Is this enough to keep her safe? A leader of religious reform and the first woman to publish in English, Kateryn stands out as an independent woman with a mind of her own. But she cannot save the Protestants, under threat for their faith, and Henry’s dangerous gaze turns on her. The traditional churchmen and rivals for power accuse her of heresy. The punishment is death by fire, and the king’s name is on the warrant . . .
Kateryn is a scholar, curious, witty, eager to learn and more eager to write and share all that she’s learned so that her subjects may come to the word of God on their own terms. But Bishop Gardiner and other courtiers do everything they can to push the king back toward the Church of Rome. Henry plays them all like a puppet master—he refers to them as nothing but dogs scrapping in a yard—and by keeping them at each other’s throats and always off balance, he keeps himself in control.

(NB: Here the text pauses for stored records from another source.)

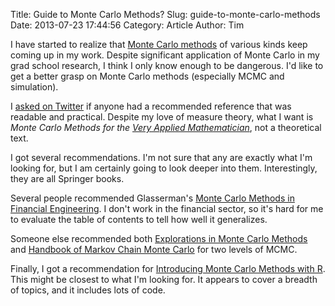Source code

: Title: Guide to Monte Carlo Methods?
Slug: guide-to-monte-carlo-methods
Date: 2013-07-23 17:44:56
Category: Article
Author: Tim

I have started to realize that [Monte Carlo methods](http://en.wikipedia.org/wiki/Monte_Carlo_method) of various kinds keep coming up in my work. Despite significant application of Monte Carlo in my grad school research, I think I only know enough to be dangerous. I'd like to get a better grasp on Monte Carlo methods (especially MCMC and simulation).

I [asked on Twitter](https://twitter.com/tdhopper/status/359642533950787585) if anyone had a recommended reference that was readable and practical. Despite my love of measure theory, what I want is _Monte Carlo Methods for the [Very Applied Mathematician](http://www.johndcook.com/veryappliedmath.html)_, not a theoretical text.

I got several recommendations. I'm not sure that any are exactly what I'm looking for, but I am certainly going to look deeper into them. Interestingly, they are all Springer books.

Several people recommended Glasserman's [Monte Carlo Methods in Financial Engineering](http://www.amazon.com/Financial-Engineering-Stochastic-Modelling-Probability/dp/0387004513). I don't work in the financial sector, so it's hard for me to evaluate the table of contents to tell how well it generalizes.

Someone else recommended both [Explorations in Monte Carlo Methods](http://www.amazon.com/dp/038787836X) and [Handbook of Markov Chain Monte Carlo](http://www.amazon.com/Handbook-Chapman-Handbooks-Statistical-Methods/dp/1420079417) for two levels of MCMC.

Finally, I got a recommendation for [Introducing Monte Carlo Methods with R](http://www.amazon.com/Introducing-Monte-Carlo-Methods-ebook/dp/B00440E0JO/ref=sr_1_1?s=books&ie=UTF8&qid=1374616614&sr=1-1&keywords=introducing+monte+carlo+methods+with+R). This might be closest to what I'm looking for. It appears to cover a breadth of topics, and it includes lots of code.

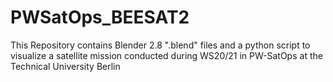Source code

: # PWSatOps_BEESAT2
This Repository contains Blender 2.8 ".blend" files and a python script to visualize a satellite mission conducted during WS20/21 in PW-SatOps at the Technical University Berlin
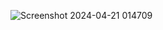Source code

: ![Screenshot 2024-04-21 014709](https://github.com/Skyy-Banerjee/Classy-Weather-App/assets/51888502/7475e68d-2773-43e1-b837-97271b0b603b)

He is a master manipulator of the highest order, but one who, like all manipulators, leaves havoc in his wake.
After the infamous Anne Askew preaches in the queen’s rooms and Kateryn dares to voice her opinions too loudly, her enemies converge, and Henry uses this as an opportunity to bring her to heel. History tells us that Kateryn survived by using her wits and submitting to her megalomaniac of a husband, who must subjugate women and others to make himself feel powerful. But Gregory takes us through it scene by scene, and the result is a pleasant retelling of a familiar tale.
Although I have not always been a fan of Gregory’s work (see my review of The White Princess), I thought this a solid book. This tale still has some of Gregory’s trademark repetition (see my review of The King’s Curse for more examples), which gets old, and this book is even more steamy and graphic than usual. It opens like a true bodice ripper, and yet Kateryn and several other characters do shine. I especially enjoyed the fool, Will Somers, who was anything but foolish and came to be a close, if quiet, ally of Kateryn’s.
Gregory focuses a bit more on the precise theological matters that were in dispute than most, which only emphasizes the ridiculousness of the king’s games as he changes his mind on a whim. The end is overly drawn out and Henry as the villain who explains his evil ways over and over gets tiresome while we wait for Kat to have her chance of a happy ending. Overall, though, an enjoyable retelling of the Kateryn Parr story.